The Eleventh Circuit previously certified the following question to the Florida Supreme Court:
DOES A STANDARD FORM [COMMERCIAL] GENERAL LIABILITY POLICY WITH PRODUCT[S] COMPLETED OPERATIONS HAZARD COVERAGE, SUCH AS THE POLICIES DESCRIBED HERE, ISSUED TO A GENERAL CONTRACTOR, COVER THE GENERAL CONTRACTOR’S LIABILITY TO A THIRD PARTY FOR THE COSTS OF REPAIR OR REPLACEMENT OF DEFECTIVE WORK BY ITS SUBCONTRACTOR?

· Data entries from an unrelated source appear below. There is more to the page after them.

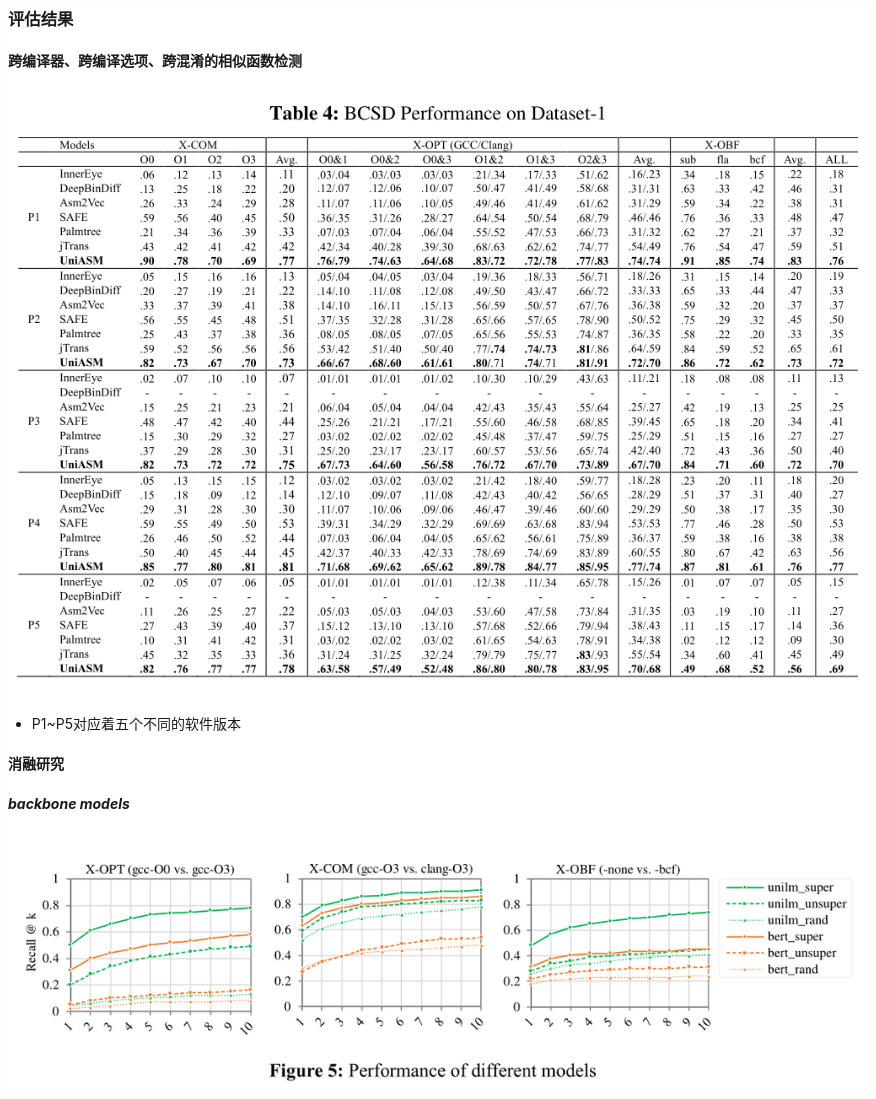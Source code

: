 ### 评估结果 

#### 跨编译器、跨编译选项、跨混淆的相似函数检测

![](./img/三跨结果.png)          

- P1~P5对应着五个不同的软件版本

#### 消融研究

##### backbone models

![](./img/消融实验_backbone.png)        
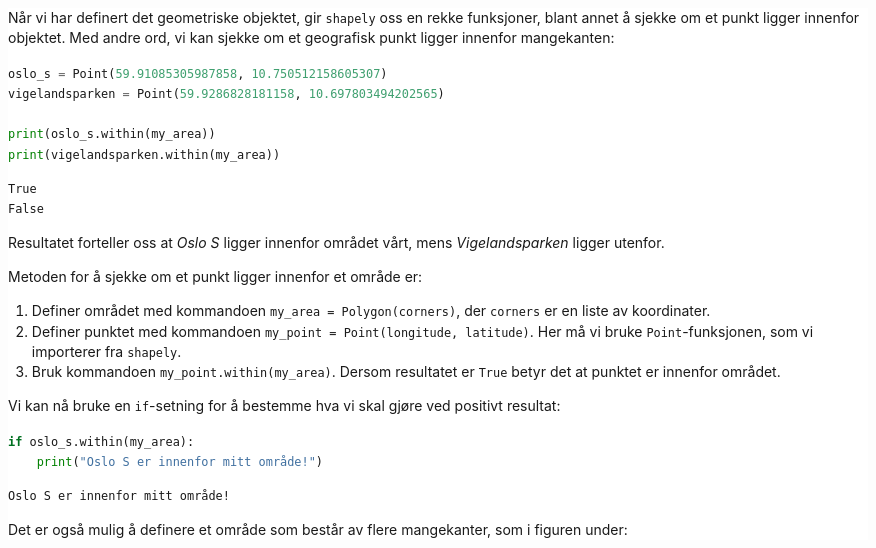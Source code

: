 Når vi har definert det geometriske objektet, gir `shapely` oss en rekke funksjoner, blant annet å sjekke om et punkt ligger innenfor objektet. Med andre ord, vi kan sjekke om et geografisk punkt ligger innenfor mangekanten: 


```python
oslo_s = Point(59.91085305987858, 10.750512158605307)
vigelandsparken = Point(59.9286828181158, 10.697803494202565)

print(oslo_s.within(my_area))
print(vigelandsparken.within(my_area))
```

    True
    False


Resultatet forteller oss at *Oslo S* ligger innenfor området vårt, mens *Vigelandsparken* ligger utenfor. 

Metoden for å sjekke om et punkt ligger innenfor et område er: 
1. Definer området med kommandoen `my_area = Polygon(corners)`, der `corners` er en liste av koordinater. 
2. Definer punktet med kommandoen `my_point = Point(longitude, latitude)`. Her må vi bruke `Point`-funksjonen, som vi importerer fra `shapely`. 
3. Bruk kommandoen `my_point.within(my_area)`. Dersom resultatet er `True` betyr det at punktet er innenfor området.

Vi kan nå bruke en `if`-setning for å bestemme hva vi skal gjøre ved positivt resultat:


```python
if oslo_s.within(my_area):
    print("Oslo S er innenfor mitt område!")
```

    Oslo S er innenfor mitt område!


Det er også mulig å definere et område som består av flere mangekanter, som i figuren under: 
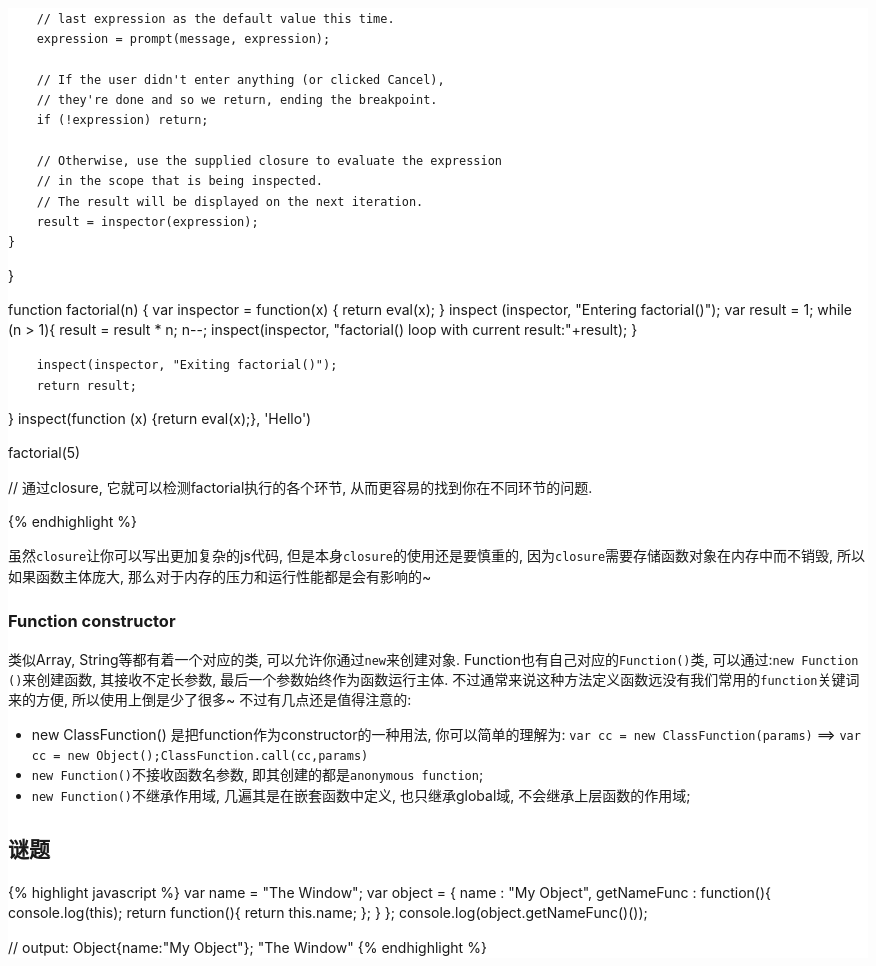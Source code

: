         // last expression as the default value this time.
        expression = prompt(message, expression);

        // If the user didn't enter anything (or clicked Cancel),
        // they're done and so we return, ending the breakpoint.
        if (!expression) return;

        // Otherwise, use the supplied closure to evaluate the expression
        // in the scope that is being inspected. 
        // The result will be displayed on the next iteration.
        result = inspector(expression);
    }
}

function factorial(n) {
        var inspector = function(x) {
                return eval(x);
        }
        inspect (inspector, "Entering factorial()");
        var result = 1;
        while (n > 1){
                result = result * n;
                n--;
                inspect(inspector, "factorial() loop with current result:"+result);
        }

        inspect(inspector, "Exiting factorial()");
        return result;
}
inspect(function (x) {return eval(x);}, 'Hello')

factorial(5)

// 通过closure, 它就可以检测factorial执行的各个环节, 从而更容易的找到你在不同环节的问题.

{% endhighlight %}

虽然`closure`让你可以写出更加复杂的js代码, 但是本身`closure`的使用还是要慎重的, 因为`closure`需要存储函数对象在内存中而不销毁, 所以如果函数主体庞大, 那么对于内存的压力和运行性能都是会有影响的~

### Function constructor

类似Array, String等都有着一个对应的类, 可以允许你通过`new`来创建对象. Function也有自己对应的`Function()`类, 可以通过:`new Function()`来创建函数, 其接收不定长参数, 最后一个参数始终作为函数运行主体. 不过通常来说这种方法定义函数远没有我们常用的`function`关键词来的方便, 所以使用上倒是少了很多~ 不过有几点还是值得注意的:

- new ClassFunction() 是把function作为constructor的一种用法, 你可以简单的理解为: `var cc = new ClassFunction(params)` ==> `var cc = new Object();ClassFunction.call(cc,params)`
- `new Function()`不接收函数名参数, 即其创建的都是`anonymous function`;
- `new Function()`不继承作用域, 几遍其是在嵌套函数中定义, 也只继承global域, 不会继承上层函数的作用域;

## 谜题

{% highlight javascript %}
var name = "The Window";
var object = {
  name : "My Object",
  getNameFunc : function(){
    console.log(this);
    return function(){
      return this.name;
    };
  }
};
console.log(object.getNameFunc()());

// output: Object{name:"My Object"}; "The Window"
{% endhighlight %}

The Florida Supreme Court answered the certified question in the negative, but later issued a revised opinion, stating that the condition of the windows at the time of installation determined whether the CGL policy covered a claim to repair or replace them. The court reasoned that damage to windows, which were not initially defective but were defectively installed, was physical injury to tangible property and, thus, covered by the CGL policy. Conversely, the court found that, if the windows were both initially defective and defectively installed, they were a “defective component,” and the claim for repair or replacement was not covered. Because the facts concerning this outcome-determinative, factual issue were conflicting, the court returned the case to the Eleventh Circuit.
On remand, the Pozzi court found the insurer had waived any argument that the windows were originally defective by not raising that issue on appeal. Accordingly, the court affirmed the judgment against the insurer.